─── Exercise materials

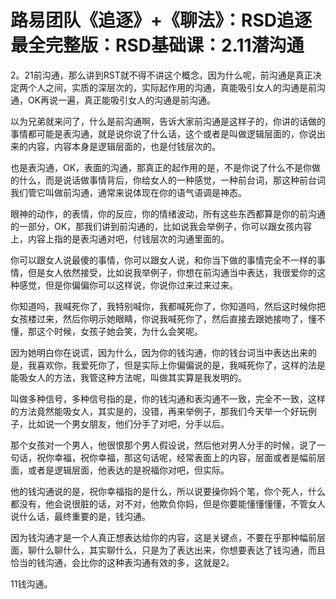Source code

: # 路易团队《追逐》+《聊法》：RSD追逐最全完整版：RSD基础课：2.11潜沟通

2。21前沟通，那么讲到RST就不得不讲这个概念，因为什么呢，前沟通是真正决定两个人之间，实质的深层次的，实际起作用的沟通，真能吸引女人的沟通是前沟通，OK再说一遍，真正能吸引女人的沟通是前沟通。

以为兄弟就来问了，什么是前沟通啊，告诉大家前沟通是这样子的，你讲的话做的事情都可能是表沟通，就是说你说了什么话，这个或者是叫做逻辑层面的，你说出来的内容，内容本身是逻辑层面的，也是付钱层次的。

也是表沟通，OK，表面的沟通，那真正的起作用的是，不是你说了什么不是你做的什么，而是说话做事情背后，你给女人的一种感觉，一种前台词，那这种前台词我们管它叫做前沟通，通常来说体现在你的语气语调是神态。

眼神的动作，的表情，你的反应，你的情绪波动，所有这些东西都算是你的前沟通的一部分，OK，那我们讲到前沟通的，比如说我会举例子，你可以跟女孩内容上，内容上指的是表沟通对吧，付钱层次的沟通里面的。

你可以跟女人说最傻的事情，你可以跟女人说，和你当下做的事情完全不一样的事情，但是女人依然接受，比如说我举例子，你想在前沟通当中表达，我很爱你的这种感觉，但是你偏偏你可以这样说，你说你过来过来过来。

你知道吗，我喊死你了，我特别喊你，我都喊死你了，你知道吗，然后这时候你把女孩楼过来，然后你明示她眼睛，你说我喊死你了，然后直接去跟她接吻了，懂不懂，那这个时候，女孩子她会笑，为什么会笑呢。

因为她明白你在说谎，因为什么，因为你的钱沟通，你的钱台词当中表达出来的是，我喜欢你，我爱死你了，但是实际上你偏偏说的是，我喊死你了，这样的法是能吸女人的方法，我管这种方法呢，叫做其实算是我发明的。

叫做多种信号，多种信号指的是，你的钱沟通和表沟通不一致，完全不一致，这样的方法竟然能吸女人，其实是的，没错，再来举例子，那我们今天举一个好玩例子，比如说一个男女朋友，他们分手了对吧，分手以后。

那个女孩对一个男人，他很恨那个男人假设说，然后他对男人分手的时候，说了一句话，祝你幸福，祝你幸福，那这句话呢，经常表面上的内容，层面或者是幅前层面，或者是逻辑层面，他表达的是祝福你对吧，但实际。

他的钱沟通说的是，祝你幸福指的是什么，所以说要操你妈个笔，你个死人，什么都没有，他会说很脏的话，对不对，他欺负你妈，但是你要能懂懂懂懂，不管女人说什么话，最终重要的是，钱沟通。

因为钱沟通才是一个人真正想表达给你的内容，这是关键点，不要在乎那种幅前层面，聊什么聊什么，其实聊什么，只是为了表达出来，你想要表达了钱沟通，而且恰当的钱沟通，会比你的这种表沟通有效的多，这就是2。

11钱沟通。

──────

## Your goal
The output must consist solely of the lines from the one containing "2。21前沟通，那么讲到RS" through the end of the listing, unaltered.

## Finished task
2。21前沟通，那么讲到RST就不得不讲这个概念，因为什么呢，前沟通是真正决定两个人之间，实质的深层次的，实际起作用的沟通，真能吸引女人的沟通是前沟通，OK再说一遍，真正能吸引女人的沟通是前沟通。

以为兄弟就来问了，什么是前沟通啊，告诉大家前沟通是这样子的，你讲的话做的事情都可能是表沟通，就是说你说了什么话，这个或者是叫做逻辑层面的，你说出来的内容，内容本身是逻辑层面的，也是付钱层次的。

也是表沟通，OK，表面的沟通，那真正的起作用的是，不是你说了什么不是你做的什么，而是说话做事情背后，你给女人的一种感觉，一种前台词，那这种前台词我们管它叫做前沟通，通常来说体现在你的语气语调是神态。

眼神的动作，的表情，你的反应，你的情绪波动，所有这些东西都算是你的前沟通的一部分，OK，那我们讲到前沟通的，比如说我会举例子，你可以跟女孩内容上，内容上指的是表沟通对吧，付钱层次的沟通里面的。

你可以跟女人说最傻的事情，你可以跟女人说，和你当下做的事情完全不一样的事情，但是女人依然接受，比如说我举例子，你想在前沟通当中表达，我很爱你的这种感觉，但是你偏偏你可以这样说，你说你过来过来过来。

你知道吗，我喊死你了，我特别喊你，我都喊死你了，你知道吗，然后这时候你把女孩楼过来，然后你明示她眼睛，你说我喊死你了，然后直接去跟她接吻了，懂不懂，那这个时候，女孩子她会笑，为什么会笑呢。

因为她明白你在说谎，因为什么，因为你的钱沟通，你的钱台词当中表达出来的是，我喜欢你，我爱死你了，但是实际上你偏偏说的是，我喊死你了，这样的法是能吸女人的方法，我管这种方法呢，叫做其实算是我发明的。

叫做多种信号，多种信号指的是，你的钱沟通和表沟通不一致，完全不一致，这样的方法竟然能吸女人，其实是的，没错，再来举例子，那我们今天举一个好玩例子，比如说一个男女朋友，他们分手了对吧，分手以后。

那个女孩对一个男人，他很恨那个男人假设说，然后他对男人分手的时候，说了一句话，祝你幸福，祝你幸福，那这句话呢，经常表面上的内容，层面或者是幅前层面，或者是逻辑层面，他表达的是祝福你对吧，但实际。

他的钱沟通说的是，祝你幸福指的是什么，所以说要操你妈个笔，你个死人，什么都没有，他会说很脏的话，对不对，他欺负你妈，但是你要能懂懂懂懂，不管女人说什么话，最终重要的是，钱沟通。

因为钱沟通才是一个人真正想表达给你的内容，这是关键点，不要在乎那种幅前层面，聊什么聊什么，其实聊什么，只是为了表达出来，你想要表达了钱沟通，而且恰当的钱沟通，会比你的这种表沟通有效的多，这就是2。

11钱沟通。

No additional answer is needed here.